*** DATASET RECORDS

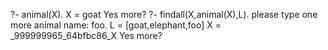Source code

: 
?- animal(X).
X = goat
Yes
more? 
?- findall(X,animal(X),L).
please type one more animal name: foo.
L = [goat,elephant,foo]
X = _999999965_64bfbc86_X
Yes
more? 

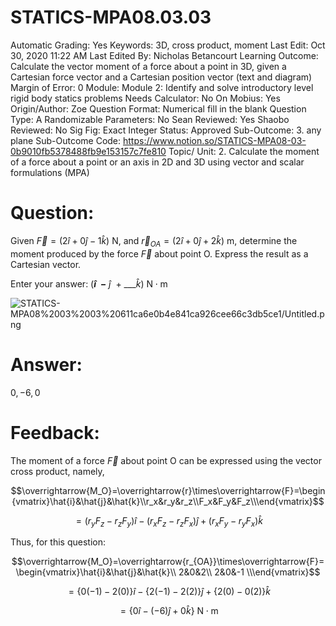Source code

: # STATICS-MPA08.03.03

Automatic Grading: Yes
Keywords: 3D, cross product, moment
Last Edit: Oct 30, 2020 11:22 AM
Last Edited By: Nicholas Betancourt
Learning Outcome: Calculate the vector moment of a force about a point in 3D, given a Cartesian force vector and a Cartesian position vector (text and diagram)
Margin of Error: 0
Module: Module 2: Identify and solve introductory level rigid body statics problems
Needs Calculator: No
On Mobius: Yes
Origin/Author: Zoe
Question Format: Numerical fill in the blank
Question Type: A
Randomizable Parameters: No
Sean Reviewed: Yes
Shaobo Reviewed: No
Sig Fig: Exact Integer
Status: Approved
Sub-Outcome: 3. any plane
Sub-Outcome Code: https://www.notion.so/STATICS-MPA08-03-0b9010fb5378488fb9e153157c7fe810
Topic/ Unit: 2. Calculate the moment of a force about a point or an axis in 2D and 3D using vector and scalar formulations (MPA)

# Question:

Given $\overrightarrow{F}=(2\hat{i}+0\hat{j}-1\hat{k})~\text{N}$, and $\overrightarrow{r}_{OA}=(2\hat{i}+0\hat{j}+2\hat{k})~\text{m}$, determine the moment produced by the force $\overrightarrow{F}$ about point O. Express the result as a Cartesian vector.

Enter your answer:     $($___$\hat{i}~~-$___$~\hat{j}~~+~$___$\hat{k})$  $\text{N}\cdot\text{m}$

![STATICS-MPA08%2003%2003%20611ca6e0b4e841ca926cee66c3db5ce1/Untitled.png](STATICS-MPA08%2003%2003%20611ca6e0b4e841ca926cee66c3db5ce1/Untitled.png)

# Answer:

$0,-6,0$

# Feedback:

The moment of a force $\overrightarrow{F}$ about point O can be expressed using the vector cross product, namely,

$$\overrightarrow{M_O}=\overrightarrow{r}\times\overrightarrow{F}=\begin{vmatrix}\hat{i}&\hat{j}&\hat{k}\\r_x&r_y&r_z\\F_x&F_y&F_z\\\end{vmatrix}$$

$$=(r_yF_z-r_zF_y)\hat{i}-(r_xF_z-r_zF_x)\hat{j}+(r_xF_y-r_yF_x)\hat{k}$$

Thus, for this question:

$$\overrightarrow{M_O}=\overrightarrow{r_{OA}}\times\overrightarrow{F}=\begin{vmatrix}\hat{i}&\hat{j}&\hat{k}\\ 2&0&2\\ 2&0&-1 \\\end{vmatrix}$$

$$=\{0(-1)-2(0)\}\hat{i}-\{2(-1)-2(2)\}\hat{j}+\{2(0)-0(2)\}\hat{k}$$

$$=\{0\hat{i}-(-6)\hat{j}+0\hat{k}\}~\text{N}\cdot\text{m}$$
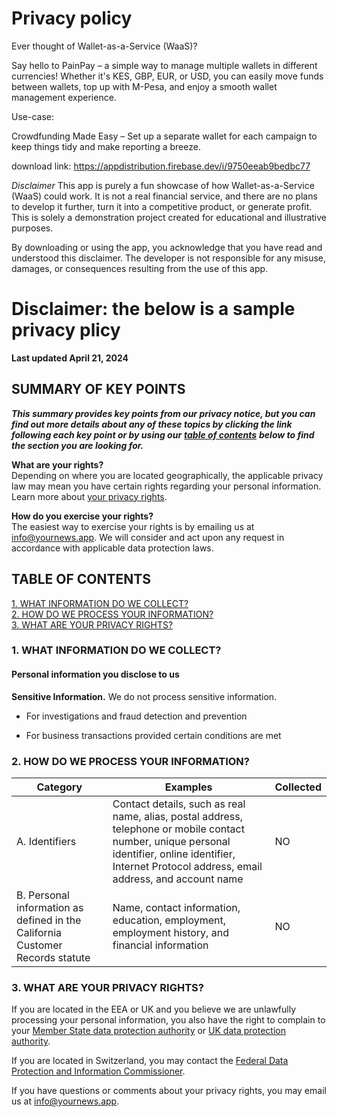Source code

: # Privacy policy
Ever thought of Wallet-as-a-Service (WaaS)?

Say hello to PainPay – a simple way to manage multiple wallets in different currencies!
Whether it's KES, GBP, EUR, or USD, you can easily move funds between wallets, top up with M-Pesa, and enjoy a smooth wallet management experience.

Use-case:

Crowdfunding Made Easy – Set up a separate wallet for each campaign to keep things tidy and make reporting a breeze.

download link: https://appdistribution.firebase.dev/i/9750eeab9bedbc77

*Disclaimer*
This app is purely a fun showcase of how Wallet-as-a-Service (WaaS) could work. It is not a real financial service, and there are no plans to develop it further, turn it into a competitive product, or generate profit. This is solely a demonstration project created for educational and illustrative purposes.

By downloading or using the app, you acknowledge that you have read and understood this disclaimer. The developer is not responsible for any misuse, damages, or consequences resulting from the use of this app.



# Disclaimer: the below is a sample privacy plicy
 
**Last updated April 21, 2024**

## SUMMARY OF KEY POINTS

***This summary provides key points from our privacy notice, but you can find out more details about any of these topics by clicking the link following each key point or by using our*** [***table of contents***](#table-of-contents) ***below to find the section you are looking for.***  

**What are your rights?** \
Depending on where you are located geographically, the applicable privacy law may mean you have certain rights regarding your personal information. Learn more about [your privacy rights](#3-what-are-your-privacy-rights).  

**How do you exercise your rights?** \
The easiest way to exercise your rights is by emailing us at info@yournews.app. We will consider and act upon any request in accordance with applicable data protection laws.

## TABLE OF CONTENTS

[1. WHAT INFORMATION DO WE COLLECT?](#1-what-information-do-we-collect)\
[2. HOW DO WE PROCESS YOUR INFORMATION?](#2-how-do-we-process-your-information)\
[3. WHAT ARE YOUR PRIVACY RIGHTS?](#3-what-are-your-privacy-rights)  

### 1. WHAT INFORMATION DO WE COLLECT?

#### Personal information you disclose to us

**Sensitive Information.** We do not process sensitive information.

* For investigations and fraud detection and prevention

* For business transactions provided certain conditions are met

### 2. HOW DO WE PROCESS YOUR INFORMATION?

| Category | Examples | Collected |
|----------|----------|-----------|
| A. Identifiers | Contact details, such as real name, alias, postal address, telephone or mobile contact number, unique personal identifier, online identifier, Internet Protocol address, email address, and account name | NO |
| B. Personal information as defined in the California Customer Records statute | Name, contact information, education, employment, employment history, and financial information | NO |

### 3. WHAT ARE YOUR PRIVACY RIGHTS?

If you are located in the EEA or UK and you believe we are unlawfully processing your personal information, you also have the right to complain to your [Member State data protection authority](https://ec.europa.eu/justice/data-protection/bodies/authorities/index_en.htm) or [UK data protection authority](https://ico.org.uk/make-a-complaint/data-protection-complaints/data-protection-complaints/).

If you are located in Switzerland, you may contact the [Federal Data Protection and Information Commissioner](https://www.edoeb.admin.ch/edoeb/en/home.html).

If you have questions or comments about your privacy rights, you may email us at info@yournews.app.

******

- [YOUR INSTRUCTIONS]:
Each line of the data is to be duplicated exactly; pictures stay out of the copy.

- [ANSWER TO THIS EXERCISE]:
Source code

: 
?- animal(X).
X = goat
Yes
more? 
?- findall(X,animal(X),L).
please type one more animal name: foo.
L = [goat,elephant,foo]
X = _999999965_64bfbc86_X
Yes
more? 

Source code

: # STATICS-MPA08.03.03

Automatic Grading: Yes
Keywords: 3D, cross product, moment
Last Edit: Oct 30, 2020 11:22 AM
Last Edited By: Nicholas Betancourt
Learning Outcome: Calculate the vector moment of a force about a point in 3D, given a Cartesian force vector and a Cartesian position vector (text and diagram)
Margin of Error: 0
Module: Module 2: Identify and solve introductory level rigid body statics problems
Needs Calculator: No
On Mobius: Yes
Origin/Author: Zoe
Question Format: Numerical fill in the blank
Question Type: A
Randomizable Parameters: No
Sean Reviewed: Yes
Shaobo Reviewed: No
Sig Fig: Exact Integer
Status: Approved
Sub-Outcome: 3. any plane
Sub-Outcome Code: https://www.notion.so/STATICS-MPA08-03-0b9010fb5378488fb9e153157c7fe810
Topic/ Unit: 2. Calculate the moment of a force about a point or an axis in 2D and 3D using vector and scalar formulations (MPA)

# Question:

Given $\overrightarrow{F}=(2\hat{i}+0\hat{j}-1\hat{k})~\text{N}$, and $\overrightarrow{r}_{OA}=(2\hat{i}+0\hat{j}+2\hat{k})~\text{m}$, determine the moment produced by the force $\overrightarrow{F}$ about point O. Express the result as a Cartesian vector.

Enter your answer:     $($___$\hat{i}~~-$___$~\hat{j}~~+~$___$\hat{k})$  $\text{N}\cdot\text{m}$

![STATICS-MPA08%2003%2003%20611ca6e0b4e841ca926cee66c3db5ce1/Untitled.png](STATICS-MPA08%2003%2003%20611ca6e0b4e841ca926cee66c3db5ce1/Untitled.png)

# Answer:

$0,-6,0$

# Feedback:

The moment of a force $\overrightarrow{F}$ about point O can be expressed using the vector cross product, namely,

$$\overrightarrow{M_O}=\overrightarrow{r}\times\overrightarrow{F}=\begin{vmatrix}\hat{i}&\hat{j}&\hat{k}\\r_x&r_y&r_z\\F_x&F_y&F_z\\\end{vmatrix}$$

$$=(r_yF_z-r_zF_y)\hat{i}-(r_xF_z-r_zF_x)\hat{j}+(r_xF_y-r_yF_x)\hat{k}$$

Thus, for this question:

$$\overrightarrow{M_O}=\overrightarrow{r_{OA}}\times\overrightarrow{F}=\begin{vmatrix}\hat{i}&\hat{j}&\hat{k}\\ 2&0&2\\ 2&0&-1 \\\end{vmatrix}$$

$$=\{0(-1)-2(0)\}\hat{i}-\{2(-1)-2(2)\}\hat{j}+\{2(0)-0(2)\}\hat{k}$$

$$=\{0\hat{i}-(-6)\hat{j}+0\hat{k}\}~\text{N}\cdot\text{m}$$
Source code

: # Privacy policy
Ever thought of Wallet-as-a-Service (WaaS)?

Say hello to PainPay – a simple way to manage multiple wallets in different currencies!
Whether it's KES, GBP, EUR, or USD, you can easily move funds between wallets, top up with M-Pesa, and enjoy a smooth wallet management experience.

Use-case:

Crowdfunding Made Easy – Set up a separate wallet for each campaign to keep things tidy and make reporting a breeze.

download link: https://appdistribution.firebase.dev/i/9750eeab9bedbc77

*Disclaimer*
This app is purely a fun showcase of how Wallet-as-a-Service (WaaS) could work. It is not a real financial service, and there are no plans to develop it further, turn it into a competitive product, or generate profit. This is solely a demonstration project created for educational and illustrative purposes.

By downloading or using the app, you acknowledge that you have read and understood this disclaimer. The developer is not responsible for any misuse, damages, or consequences resulting from the use of this app.



# Disclaimer: the below is a sample privacy plicy
 
**Last updated April 21, 2024**

## SUMMARY OF KEY POINTS

***This summary provides key points from our privacy notice, but you can find out more details about any of these topics by clicking the link following each key point or by using our*** [***table of contents***](#table-of-contents) ***below to find the section you are looking for.***  

**What are your rights?** \
Depending on where you are located geographically, the applicable privacy law may mean you have certain rights regarding your personal information. Learn more about [your privacy rights](#3-what-are-your-privacy-rights).  

**How do you exercise your rights?** \
The easiest way to exercise your rights is by emailing us at info@yournews.app. We will consider and act upon any request in accordance with applicable data protection laws.

## TABLE OF CONTENTS

[1. WHAT INFORMATION DO WE COLLECT?](#1-what-information-do-we-collect)\
[2. HOW DO WE PROCESS YOUR INFORMATION?](#2-how-do-we-process-your-information)\
[3. WHAT ARE YOUR PRIVACY RIGHTS?](#3-what-are-your-privacy-rights)  

### 1. WHAT INFORMATION DO WE COLLECT?

#### Personal information you disclose to us

**Sensitive Information.** We do not process sensitive information.

* For investigations and fraud detection and prevention

* For business transactions provided certain conditions are met

### 2. HOW DO WE PROCESS YOUR INFORMATION?

| Category | Examples | Collected |
|----------|----------|-----------|
| A. Identifiers | Contact details, such as real name, alias, postal address, telephone or mobile contact number, unique personal identifier, online identifier, Internet Protocol address, email address, and account name | NO |
| B. Personal information as defined in the California Customer Records statute | Name, contact information, education, employment, employment history, and financial information | NO |

### 3. WHAT ARE YOUR PRIVACY RIGHTS?

If you are located in the EEA or UK and you believe we are unlawfully processing your personal information, you also have the right to complain to your [Member State data protection authority](https://ec.europa.eu/justice/data-protection/bodies/authorities/index_en.htm) or [UK data protection authority](https://ico.org.uk/make-a-complaint/data-protection-complaints/data-protection-complaints/).

If you are located in Switzerland, you may contact the [Federal Data Protection and Information Commissioner](https://www.edoeb.admin.ch/edoeb/en/home.html).

If you have questions or comments about your privacy rights, you may email us at info@yournews.app.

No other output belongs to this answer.